## Entries supplied
== Segment start ==
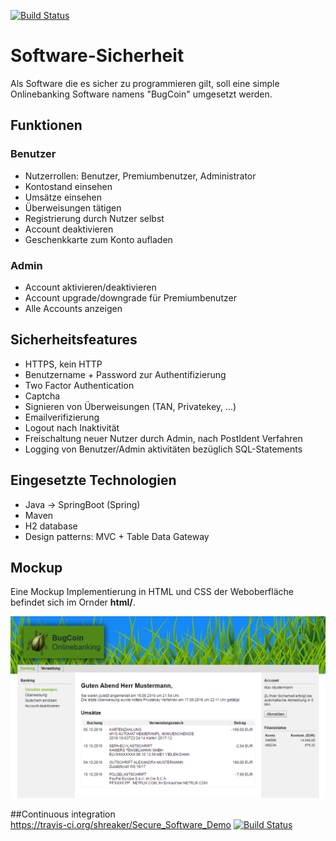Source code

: [![Build Status](https://travis-ci.org/shreaker/Secure_Software_Demo.svg?branch=master)](https://travis-ci.org/shreaker/Secure_Software_Demo)

# Software-Sicherheit

Als Software die es sicher zu programmieren gilt, soll eine simple Onlinebanking Software namens "BugCoin" umgesetzt werden.

## Funktionen
### Benutzer
- Nutzerrollen: Benutzer, Premiumbenutzer, Administrator
- Kontostand einsehen
- Umsätze einsehen
- Überweisungen tätigen
- Registrierung durch Nutzer selbst
- Account deaktivieren
- Geschenkkarte zum Konto aufladen

### Admin
- Account aktivieren/deaktivieren
- Account upgrade/downgrade für Premiumbenutzer
- Alle Accounts anzeigen

## Sicherheitsfeatures
- HTTPS, kein HTTP
- Benutzername + Password zur Authentifizierung
- Two Factor Authentication
- Captcha
- Signieren von Überweisungen (TAN, Privatekey, ...)
- Emailverifizierung
- Logout nach Inaktivität
- Freischaltung neuer Nutzer durch Admin, nach PostIdent Verfahren
- Logging von Benutzer/Admin aktivitäten bezüglich SQL-Statements

## Eingesetzte Technologien
- Java -> SpringBoot (Spring)
- Maven
- H2 database
- Design patterns: MVC + Table Data Gateway

## Mockup
Eine Mockup Implementierung in HTML und CSS der Weboberfläche befindet sich im Ornder **html/**.

![Mockup of Webapplication](docs/readme/mockup_webapp.png)

##Continuous integration   
https://travis-ci.org/shreaker/Secure_Software_Demo [![Build Status](https://travis-ci.org/shreaker/Secure_Software_Demo.svg?branch=master)](https://travis-ci.org/shreaker/Secure_Software_Demo)
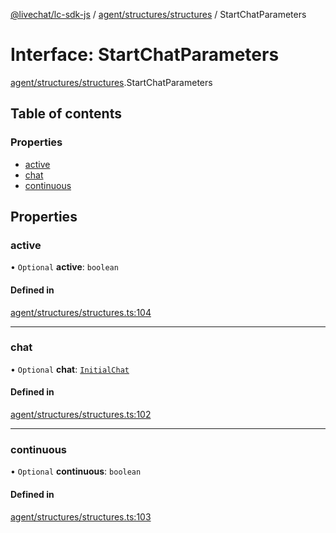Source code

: [@livechat/lc-sdk-js](../README.md) / [agent/structures/structures](../modules/agent_structures_structures.md) / StartChatParameters

# Interface: StartChatParameters

[agent/structures/structures](../modules/agent_structures_structures.md).StartChatParameters

## Table of contents

### Properties

- [active](agent_structures_structures.StartChatParameters.md#active)
- [chat](agent_structures_structures.StartChatParameters.md#chat)
- [continuous](agent_structures_structures.StartChatParameters.md#continuous)

## Properties

### active

• `Optional` **active**: `boolean`

#### Defined in

[agent/structures/structures.ts:104](https://github.com/livechat/lc-sdk-js/blob/a63b0a6/src/agent/structures/structures.ts#L104)

___

### chat

• `Optional` **chat**: [`InitialChat`](agent_structures_structures.InitialChat.md)

#### Defined in

[agent/structures/structures.ts:102](https://github.com/livechat/lc-sdk-js/blob/a63b0a6/src/agent/structures/structures.ts#L102)

___

### continuous

• `Optional` **continuous**: `boolean`

#### Defined in

[agent/structures/structures.ts:103](https://github.com/livechat/lc-sdk-js/blob/a63b0a6/src/agent/structures/structures.ts#L103)
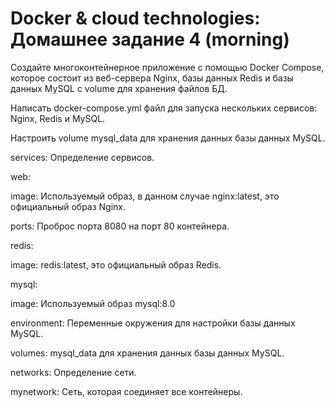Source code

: # Docker & cloud technologies: Домашнее задание 4 (morning)

Создайте многоконтейнерное приложение с помощью Docker Compose, которое состоит из веб-сервера Nginx, базы данных Redis и базы данных MySQL с volume для хранения файлов БД.

Написать docker-compose.yml файл для запуска нескольких сервисов: Nginx, Redis и MySQL.

Настроить volume mysql_data для хранения данных базы данных MySQL.

services: Определение сервисов.

web:

image: Используемый образ, в данном случае nginx:latest, это официальный образ Nginx.

ports: Проброс порта 8080 на порт 80 контейнера.

redis:

image: redis:latest, это официальный образ Redis.

mysql:

image: Используемый образ mysql:8.0

environment: Переменные окружения для настройки базы данных MySQL.

volumes: mysql_data для хранения данных базы данных MySQL.

networks: Определение сети.

mynetwork: Сеть, которая соединяет все контейнеры.
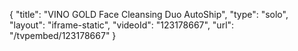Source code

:{
    "title": "VINO GOLD Face Cleansing Duo  AutoShip",
    "type": "solo",
    "layout": "iframe-static",
    "videoId": "123178667",
    "url": "\/tvpembed\/123178667"
}
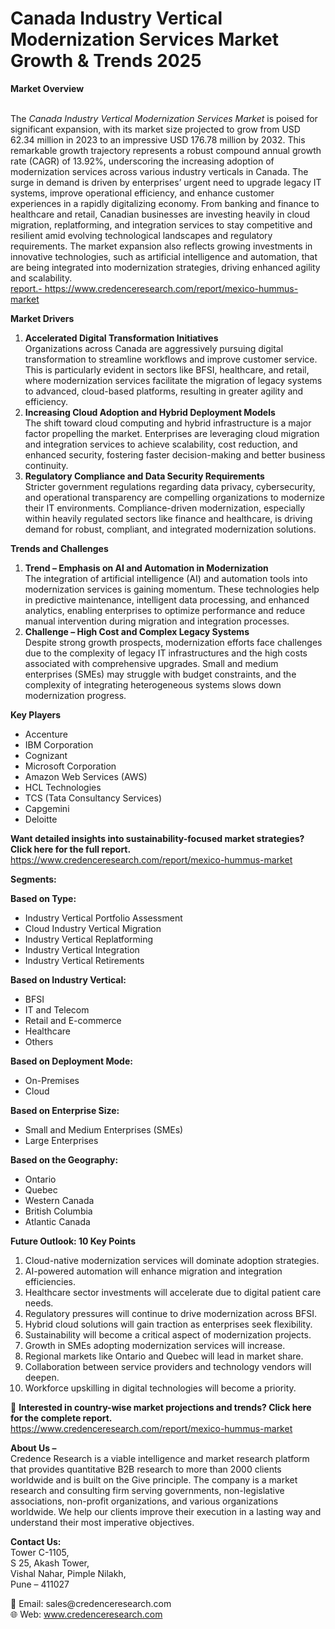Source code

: # Canada Industry Vertical Modernization Services Market Growth & Trends 2025


<p><strong>Market Overview</strong></p>
<p><br /> The <em>Canada Industry Vertical Modernization Services Market</em> is poised for significant expansion, with its market size projected to grow from USD 62.34 million in 2023 to an impressive USD 176.78 million by 2032. This remarkable growth trajectory represents a robust compound annual growth rate (CAGR) of 13.92%, underscoring the increasing adoption of modernization services across various industry verticals in Canada. The surge in demand is driven by enterprises&rsquo; urgent need to upgrade legacy IT systems, improve operational efficiency, and enhance customer experiences in a rapidly digitalizing economy. From banking and finance to healthcare and retail, Canadian businesses are investing heavily in cloud migration, replatforming, and integration services to stay competitive and resilient amid evolving technological landscapes and regulatory requirements. The market expansion also reflects growing investments in innovative technologies, such as artificial intelligence and automation, that are being integrated into modernization strategies, driving enhanced agility and scalability.<br /> <a href="https://www.credenceresearch.com/report/mexico-hummus-market">report.- https://www.credenceresearch.com/report/mexico-hummus-market</a></p>
<p><strong>Market Drivers</strong></p>
<ol>
<li><strong> Accelerated Digital Transformation Initiatives</strong><br /> Organizations across Canada are aggressively pursuing digital transformation to streamline workflows and improve customer service. This is particularly evident in sectors like BFSI, healthcare, and retail, where modernization services facilitate the migration of legacy systems to advanced, cloud-based platforms, resulting in greater agility and efficiency.</li>
<li><strong> Increasing Cloud Adoption and Hybrid Deployment Models</strong><br /> The shift toward cloud computing and hybrid infrastructure is a major factor propelling the market. Enterprises are leveraging cloud migration and integration services to achieve scalability, cost reduction, and enhanced security, fostering faster decision-making and better business continuity.</li>
<li><strong> Regulatory Compliance and Data Security Requirements</strong><br /> Stricter government regulations regarding data privacy, cybersecurity, and operational transparency are compelling organizations to modernize their IT environments. Compliance-driven modernization, especially within heavily regulated sectors like finance and healthcare, is driving demand for robust, compliant, and integrated modernization solutions.</li>
</ol>
<p><strong>Trends and Challenges</strong></p>
<ol>
<li><strong> Trend &ndash; Emphasis on AI and Automation in Modernization</strong><br /> The integration of artificial intelligence (AI) and automation tools into modernization services is gaining momentum. These technologies help in predictive maintenance, intelligent data processing, and enhanced analytics, enabling enterprises to optimize performance and reduce manual intervention during migration and integration processes.</li>
<li><strong> Challenge &ndash; High Cost and Complex Legacy Systems</strong><br /> Despite strong growth prospects, modernization efforts face challenges due to the complexity of legacy IT infrastructures and the high costs associated with comprehensive upgrades. Small and medium enterprises (SMEs) may struggle with budget constraints, and the complexity of integrating heterogeneous systems slows down modernization progress.</li>
</ol>
<p><strong>Key Players</strong></p>
<ul>
<li>Accenture</li>
<li>IBM Corporation</li>
<li>Cognizant</li>
<li>Microsoft Corporation</li>
<li>Amazon Web Services (AWS)</li>
<li>HCL Technologies</li>
<li>TCS (Tata Consultancy Services)</li>
<li>Capgemini</li>
<li>Deloitte</li>
</ul>
<p><strong>Want detailed insights into sustainability-focused market strategies? Click here for the full report.</strong><br /> <a href="https://www.credenceresearch.com/report/mexico-hummus-market">https://www.credenceresearch.com/report/mexico-hummus-market</a></p>
<p><strong>Segments:</strong></p>
<p><strong>Based on Type:</strong></p>
<ul>
<li>Industry Vertical Portfolio Assessment</li>
<li>Cloud Industry Vertical Migration</li>
<li>Industry Vertical Replatforming</li>
<li>Industry Vertical Integration</li>
<li>Industry Vertical Retirements</li>
</ul>
<p><strong>Based on Industry Vertical:</strong></p>
<ul>
<li>BFSI</li>
<li>IT and Telecom</li>
<li>Retail and E-commerce</li>
<li>Healthcare</li>
<li>Others</li>
</ul>
<p><strong>Based on Deployment Mode:</strong></p>
<ul>
<li>On-Premises</li>
<li>Cloud</li>
</ul>
<p><strong>Based on Enterprise Size:</strong></p>
<ul>
<li>Small and Medium Enterprises (SMEs)</li>
<li>Large Enterprises</li>
</ul>
<p><strong>Based on the Geography:</strong></p>
<ul>
<li>Ontario</li>
<li>Quebec</li>
<li>Western Canada</li>
<li>British Columbia</li>
<li>Atlantic Canada</li>
</ul>
<p><strong>Future Outlook: 10 Key Points</strong></p>
<ol>
<li>Cloud-native modernization services will dominate adoption strategies.</li>
<li>AI-powered automation will enhance migration and integration efficiencies.</li>
<li>Healthcare sector investments will accelerate due to digital patient care needs.</li>
<li>Regulatory pressures will continue to drive modernization across BFSI.</li>
<li>Hybrid cloud solutions will gain traction as enterprises seek flexibility.</li>
<li>Sustainability will become a critical aspect of modernization projects.</li>
<li>Growth in SMEs adopting modernization services will increase.</li>
<li>Regional markets like Ontario and Quebec will lead in market share.</li>
<li>Collaboration between service providers and technology vendors will deepen.</li>
<li>Workforce upskilling in digital technologies will become a priority.</li>
</ol>
<p>📌 <strong>Interested in country-wise market projections and trends? Click here for the complete report.</strong><br /> <a href="https://www.credenceresearch.com/report/mexico-hummus-market">https://www.credenceresearch.com/report/mexico-hummus-market</a></p>
<p><strong>About Us &ndash;</strong><br /> Credence Research is a viable intelligence and market research platform that provides quantitative B2B research to more than 2000 clients worldwide and is built on the Give principle. The company is a market research and consulting firm serving governments, non-legislative associations, non-profit organizations, and various organizations worldwide. We help our clients improve their execution in a lasting way and understand their most imperative objectives.</p>
<p><strong>Contact Us:</strong><br /> Tower C-1105,<br /> S 25, Akash Tower,<br /> Vishal Nahar, Pimple Nilakh,<br /> Pune &ndash; 411027</p>
<p>📧 Email: sales@credenceresearch.com<br /> 🌐 Web: <a href="http://www.credenceresearch.com/">www.credenceresearch.com</a></p>
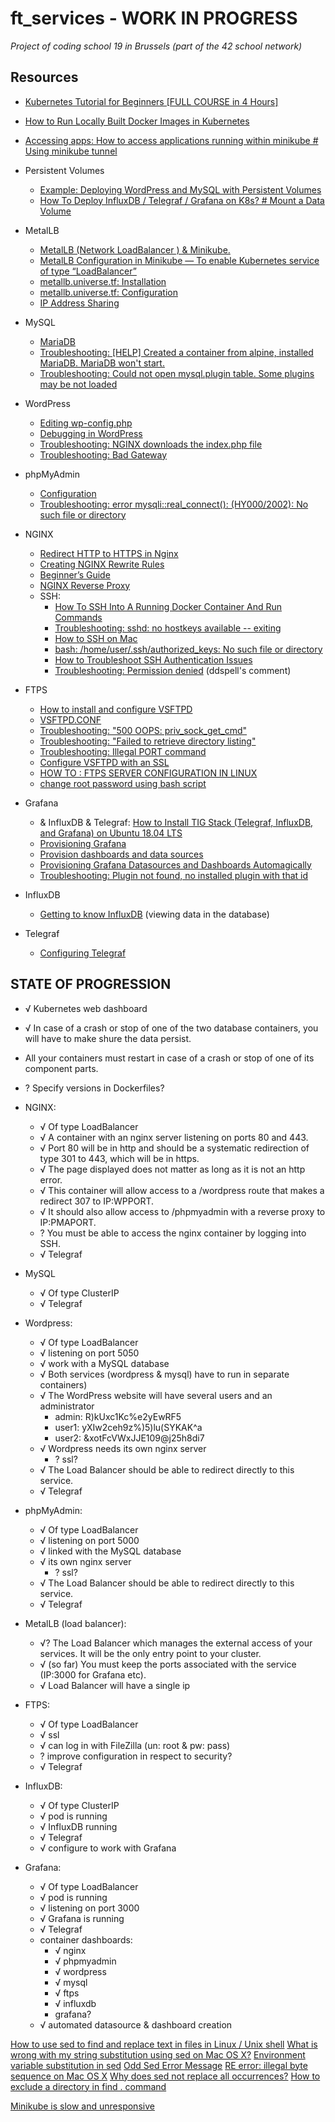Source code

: # ft_services - WORK IN PROGRESS
_Project of coding school 19 in Brussels (part of the 42 school network)_

## Resources
- [Kubernetes Tutorial for Beginners [FULL COURSE in 4 Hours]](https://www.youtube.com/watch?v=X48VuDVv0do)

- [How to Run Locally Built Docker Images in Kubernetes](https://medium.com/swlh/how-to-run-locally-built-docker-images-in-kubernetes-b28fbc32cc1d)
- [Accessing apps: How to access applications running within minikube # Using minikube tunnel](https://minikube.sigs.k8s.io/docs/handbook/accessing/#using-minikube-tunnel)

- Persistent Volumes
	- [Example: Deploying WordPress and MySQL with Persistent Volumes](https://kubernetes.io/docs/tutorials/stateful-application/mysql-wordpress-persistent-volume/)
	- [How To Deploy InfluxDB / Telegraf / Grafana on K8s? # Mount a Data Volume](https://octoperf.com/blog/2019/09/19/kraken-kubernetes-influxdb-grafana-telegraf/#mount-a-data-volume)

- MetalLB
	- [MetalLB (Network LoadBalancer ) & Minikube.](https://medium.com/@shoaib_masood/metallb-network-loadbalancer-minikube-335d846dfdbe)
	- [MetalLB Configuration in Minikube — To enable Kubernetes service of type “LoadBalancer”](https://medium.com/faun/metallb-configuration-in-minikube-to-enable-kubernetes-service-of-type-loadbalancer-9559739787df)
	- [metallb.universe.tf: Installation](https://metallb.universe.tf/installation/)
	- [metallb.universe.tf: Configuration](https://metallb.universe.tf/configuration/)
	- [IP Address Sharing](https://metallb.universe.tf/usage/#ip-address-sharing)

- MySQL
	- [MariaDB](https://wiki.alpinelinux.org/wiki/MariaDB)
	- [Troubleshooting: [HELP] Created a container from alpine, installed MariaDB. MariaDB won't start.](https://www.reddit.com/r/docker/comments/3ucc8y/help_created_a_container_from_alpine_installed/)
	- [Troubleshooting: Could not open mysql.plugin table. Some plugins may be not loaded](https://stackoverflow.com/questions/34198735/could-not-open-mysql-plugin-table-some-plugins-may-be-not-loaded)

- WordPress
	- [Editing wp-config.php](https://wordpress.org/support/article/editing-wp-config-php/#set-database-host)
	- [Debugging in WordPress](https://wordpress.org/support/article/debugging-in-wordpress/)
	- [Troubleshooting: NGINX downloads the index.php file](https://stackoverflow.com/questions/25591040/nginx-serves-php-files-as-downloads-instead-of-executing-them)
	- [Troubleshooting: Bad Gateway](https://medium.com/@armno/til-fixing-http-502-bad-gateway-error-nginx-wordpress-a591be919adf)

- phpMyAdmin
	- [Configuration](https://docs.phpmyadmin.net/en/latest/config.html)
	- [Troubleshooting: error mysqli::real_connect(): (HY000/2002): No such file or directory](https://stackoverflow.com/questions/29928109/getting-error-mysqlireal-connect-hy000-2002-no-such-file-or-directory-wh)

- NGINX
	- [Redirect HTTP to HTTPS in Nginx](https://linuxize.com/post/redirect-http-to-https-in-nginx/#:~:text=The%20preferred%20method%20to%20redirect,unpredictable%20behavior%20of%20the%20server.)
	- [Creating NGINX Rewrite Rules](https://www.nginx.com/blog/creating-nginx-rewrite-rules/)
	- [Beginner’s Guide](http://nginx.org/en/docs/beginners_guide.html)
	- [NGINX Reverse Proxy](https://docs.nginx.com/nginx/admin-guide/web-server/reverse-proxy/)
	- SSH:
		- [How To SSH Into A Running Docker Container And Run Commands](https://phoenixnap.com/kb/how-to-ssh-into-docker-container)
		- [Troubleshooting: sshd: no hostkeys available -- exiting](https://www.garron.me/en/linux/sshd-no-hostkeys-available-exiting.html)
		- [How to SSH on Mac](https://www.servermania.com/kb/articles/ssh-mac/)
		- [bash: /home/user/.ssh/authorized_keys: No such file or directory](https://askubuntu.com/questions/466549/bash-home-user-ssh-authorized-keys-no-such-file-or-directory)
		- [How to Troubleshoot SSH Authentication Issues](https://www.digitalocean.com/docs/droplets/resources/troubleshooting-ssh/authentication/#:~:text=Make%20sure%20the%20authorized_keys%20file,properly%20configured%20for%20the%20session.)
		- [Troubleshooting: Permission denied](https://www.digitalocean.com/community/questions/ssh-copy-id-not-working-permission-denied-publickey) (ddspell's comment)

- FTPS
	- [How to install and configure VSFTPD](https://www.howtoforge.com/tutorial/how-to-install-and-configure-vsftpd/)
	- [VSFTPD.CONF](http://vsftpd.beasts.org/vsftpd_conf.html)
	- [Troubleshooting: "500 OOPS: priv_sock_get_cmd"](https://www.liquidweb.com/kb/error-500-oops-priv_sock_get_cmd-on-fedora-20-solved/)
	- [Troubleshooting: "Failed to retrieve directory listing"](https://serverfault.com/questions/555541/failed-to-retrieve-directory-listing-in-filezilla-connecting-to-vsftpd)
	- [Troubleshooting: Illegal PORT command](https://askubuntu.com/questions/358603/vsftpd-illegal-port-command)
	- [Configure VSFTPD with an SSL](https://www.liquidweb.com/kb/configure-vsftpd-ssl/)
	- [HOW TO : FTPS SERVER CONFIGURATION IN LINUX](https://www.linuxnix.com/ftps-server-configuration/)
	- [change root password using bash script](https://stackoverflow.com/questions/52211476/change-root-password-using-bash-script)

- Grafana
	- & InfluxDB & Telegraf: [How to Install TIG Stack (Telegraf, InfluxDB, and Grafana) on Ubuntu 18.04 LTS](https://www.howtoforge.com/tutorial/how-to-install-tig-stack-telegraf-influxdb-and-grafana-on-ubuntu-1804/)
	- [Provisioning Grafana](https://grafana.com/docs/grafana/latest/administration/provisioning/)
	- [Provision dashboards and data sources](https://grafana.com/tutorials/provision-dashboards-and-data-sources/#1)
	- [Provisioning Grafana Datasources and Dashboards Automagically](https://blog.56k.cloud/provisioning-grafana-datasources-and-dashboards-automagically/)
	- [Troubleshooting: Plugin not found, no installed plugin with that id](https://community.grafana.com/t/plugin-not-found-no-installed-plugin-with-that-id/26646)

- InfluxDB
	- [Getting to know InfluxDB](https://oznetnerd.com/2017/06/11/getting-know-influxdb/) (viewing data in the database)

- Telegraf
	- [Configuring Telegraf](https://docs.influxdata.com/telegraf/v1.17/administration/configuration/)

## STATE OF PROGRESSION

- √ Kubernetes web dashboard
- √ In case of a crash or stop of one of the two database containers, you will have to make shure the data persist.
- All your containers must restart in case of a crash or stop of one of its component parts.

- ? Specify versions in Dockerfiles?

- NGINX:
	- √ Of type LoadBalancer
	- √ A container with an nginx server listening on ports 80 and 443.
	- √ Port 80 will be in http and should be a systematic redirection of type 301 to 443, which will be in https.
	- √ The page displayed does not matter as long as it is not an http error.
	- √ This container will allow access to a /wordpress route that makes a redirect 307 to IP:WPPORT.
	- √ It should also allow access to /phpmyadmin with a reverse proxy to IP:PMAPORT.
	- ? You must be able to access the nginx container by logging into SSH.
	- √ Telegraf

- MySQL
	- √ Of type ClusterIP
	- √ Telegraf

- Wordpress:
	- √ Of type LoadBalancer
	- √ listening on port 5050
	- √ work with a MySQL database
	- √ Both services (wordpress & mysql) have to run in separate containers)
	- √ The WordPress website will have several users and an administrator
		- admin: R)kUxc1Kc%e2yEwRF5
		- user1: yXIw2ceh9z%)5)lu(SYKAK^a
		- user2: &xotFcVWxJJE109@j25h8di7
	- √ Wordpress needs its own nginx server
		- ? ssl?
	- √ The Load Balancer should be able to redirect directly to this service.
	- √ Telegraf

- phpMyAdmin:
	- √ Of type LoadBalancer
	- √ listening on port 5000
	- √ linked with the MySQL database
	- √ its own nginx server
		- ? ssl?
	- √ The Load Balancer should be able to redirect directly to this service.
	- √ Telegraf

- MetalLB (load balancer):
	- √? The Load Balancer which manages the external access of your services. It will be the only entry point to your cluster.
	- √ (so far) You must keep the ports associated with the service (IP:3000 for Grafana etc).
	- √ Load Balancer will have a single ip

- FTPS:
	- √ Of type LoadBalancer
	- √ ssl
	- √ can log in with FileZilla (un: root & pw: pass)
	- ? improve configuration in respect to security?
	- √ Telegraf
	
- InfluxDB:
	- √ Of type ClusterIP
	- √ pod is running
	- √ InfluxDB running
	- √ Telegraf
	- √ configure to work with Grafana

- Grafana:
	- √ Of type LoadBalancer
	- √ pod is running
	- √ listening on port 3000
	- √ Grafana is running
	- √ Telegraf
	- container dashboards:
		- √ nginx
		- √ phpmyadmin
		- √ wordpress
		- √ mysql
		- √ ftps
		- √ influxdb
		- grafana?
	- √ automated datasource & dashboard creation

[How to use sed to find and replace text in files in Linux / Unix shell](https://www.cyberciti.biz/faq/how-to-use-sed-to-find-and-replace-text-in-files-in-linux-unix-shell/)
[What is wrong with my string substitution using sed on Mac OS X?](https://stackoverflow.com/questions/28592043/what-is-wrong-with-my-string-substitution-using-sed-on-mac-os-x)
[Environment variable substitution in sed](https://stackoverflow.com/questions/584894/environment-variable-substitution-in-sed)
[Odd Sed Error Message](https://stackoverflow.com/questions/1180172/odd-sed-error-message)
[RE error: illegal byte sequence on Mac OS X](https://stackoverflow.com/questions/19242275/re-error-illegal-byte-sequence-on-mac-os-x)
[Why does sed not replace all occurrences?](https://stackoverflow.com/questions/15849119/why-does-sed-not-replace-all-occurrences)
[How to exclude a directory in find . command](https://stackoverflow.com/questions/4210042/how-to-exclude-a-directory-in-find-command)

[Minikube is slow and unresponsive](https://stackoverflow.com/questions/56327843/minikube-is-slow-and-unresponsive)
== Segment end ==
## Problem details
Whenever the word "containers" shows up in a line of the entries, copy that line.

## Your solution
- √ In case of a crash or stop of one of the two database containers, you will have to make shure the data persist.
- All your containers must restart in case of a crash or stop of one of its component parts.
	- √ Both services (wordpress & mysql) have to run in separate containers)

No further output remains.